Film review: Silver Linings Playbook
Starring: Bradley Cooper, Jennifer Lawrence, Robert De Niro, Jacki Weaver, Chris Tucker
Director: David O. Russell
Silver Linings Playbook is one of those films with a number of scene-stealing supporting characters. Chief among them is the one played with scene-chewing relish by Robert De Niro; but those portrayed by the nicely multi-ethnic ensemble of Jacki Weaver, Chris Tucker, Anupam Kher and John Ortiz also have opportunities to shine.
But until lead actress (and Best Actress Oscar winner) Jennifer Lawrence (above with Bradley Cooper) enters fairly late into this romantic drama-comedy, writer-director David O. Russell's adaptation of Matthew Quick's novel very much centres on the troubled man-child diagnosed with bipolar disorder, portrayed by Cooper.
Pat Solitano (Cooper) has just been released into the care of his parents, the obsessive-compulsive Philadelphia Eagles uberfan Pat Senior (De Niro) and the patiently tolerant Dolores (Weaver), after spending eight months in a psychiatric facility. A former history teacher who snapped and beat up a colleague after catching his English lit teacher wife Nikki (Brea Bee) having sex with said colleague, he refuses to accept that his marriage is over even though she now has a restraining order against him.

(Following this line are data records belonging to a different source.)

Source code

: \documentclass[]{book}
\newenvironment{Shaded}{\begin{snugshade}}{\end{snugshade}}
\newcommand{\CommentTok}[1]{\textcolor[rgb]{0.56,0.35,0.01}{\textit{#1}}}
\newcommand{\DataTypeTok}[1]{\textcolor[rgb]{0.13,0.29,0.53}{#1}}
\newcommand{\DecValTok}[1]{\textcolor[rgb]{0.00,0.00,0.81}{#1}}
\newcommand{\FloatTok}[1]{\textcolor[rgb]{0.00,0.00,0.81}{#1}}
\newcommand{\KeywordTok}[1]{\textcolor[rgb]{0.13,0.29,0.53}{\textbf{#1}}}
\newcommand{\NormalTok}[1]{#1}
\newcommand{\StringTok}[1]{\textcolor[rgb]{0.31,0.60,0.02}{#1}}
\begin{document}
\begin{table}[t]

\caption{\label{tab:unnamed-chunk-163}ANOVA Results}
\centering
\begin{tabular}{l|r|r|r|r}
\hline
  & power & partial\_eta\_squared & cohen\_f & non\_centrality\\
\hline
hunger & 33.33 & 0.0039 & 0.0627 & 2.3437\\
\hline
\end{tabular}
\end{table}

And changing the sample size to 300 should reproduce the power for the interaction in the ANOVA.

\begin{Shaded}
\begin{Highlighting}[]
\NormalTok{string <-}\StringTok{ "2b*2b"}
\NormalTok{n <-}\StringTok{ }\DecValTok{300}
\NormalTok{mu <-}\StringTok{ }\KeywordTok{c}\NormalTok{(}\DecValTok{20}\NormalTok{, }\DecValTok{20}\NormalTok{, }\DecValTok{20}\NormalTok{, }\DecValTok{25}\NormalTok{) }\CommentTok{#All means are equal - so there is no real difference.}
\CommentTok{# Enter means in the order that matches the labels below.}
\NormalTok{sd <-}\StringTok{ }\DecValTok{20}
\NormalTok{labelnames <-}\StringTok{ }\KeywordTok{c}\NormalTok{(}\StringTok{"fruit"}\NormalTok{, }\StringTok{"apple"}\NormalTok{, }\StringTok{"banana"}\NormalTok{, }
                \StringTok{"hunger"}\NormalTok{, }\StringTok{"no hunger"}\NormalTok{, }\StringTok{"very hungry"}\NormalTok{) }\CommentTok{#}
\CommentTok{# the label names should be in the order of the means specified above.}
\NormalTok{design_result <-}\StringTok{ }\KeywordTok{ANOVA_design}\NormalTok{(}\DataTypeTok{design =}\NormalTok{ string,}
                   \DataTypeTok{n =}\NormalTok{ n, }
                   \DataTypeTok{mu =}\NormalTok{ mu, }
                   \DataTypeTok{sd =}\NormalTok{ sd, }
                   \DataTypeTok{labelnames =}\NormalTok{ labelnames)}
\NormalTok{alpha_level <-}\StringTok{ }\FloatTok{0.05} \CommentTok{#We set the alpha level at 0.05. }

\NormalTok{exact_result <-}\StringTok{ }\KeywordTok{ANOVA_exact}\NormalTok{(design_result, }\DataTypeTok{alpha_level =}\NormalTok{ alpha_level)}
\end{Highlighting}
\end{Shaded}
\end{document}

Still very much prone to dramatic mood switches and bouts of explosive anger, Pat refuses to take his prescribed medication and only goes to see therapist Dr Cliff Patel (Kher) because he is legally obliged to do so. Believing that an upbeat attitude and healthy living will be more helpful in getting him back on the right track in life, he seems downright delusional at times, as well as in major denial for the most part as to how problematic a personality he actually is.
At dinner one evening at the home of his loyal best friend Ronnie (Ortiz) and his wife Veronica (Julia Stiles), Pat is introduced to Veronica's sister, Tiffany (Lawrence). A recovering sex addict and young widow, Tiffany offers to help Pat get back in touch with his estranged wife in return for being her partner for an upcoming dance contest. Desperate to win Nikki back, he agrees, even though this commitment involves spending considerable time and effort training for the competition, as well as actually dancing in public at the contest itself.
Critically acclaimed and with eight Oscar nominations to its name, Silver Linings Playbook benefits from having a strong cast capable of winning teamwork and deserves some credit for not shying away from allowing its two main characters to be considerably more flawed and quirkier than regular romantic protagonists.
But although Lawrence beguiles as Tiffany, even while she is emotionally unstable, Cooper's Pat comes across as too gratingly self-absorbed to be worth as much attention and screen time as he gets in this 122-minute long movie.
The film's favoured handheld camera style also can get on one's nerves. Especially early on, it can appear as though the camera will never stop moving - and that motor-mouthed Pat will never shut up. Alternatively put: what some people might positively view as refreshingly energising can cause one to emerge from a viewing of this film feeling physically and emotionally drained.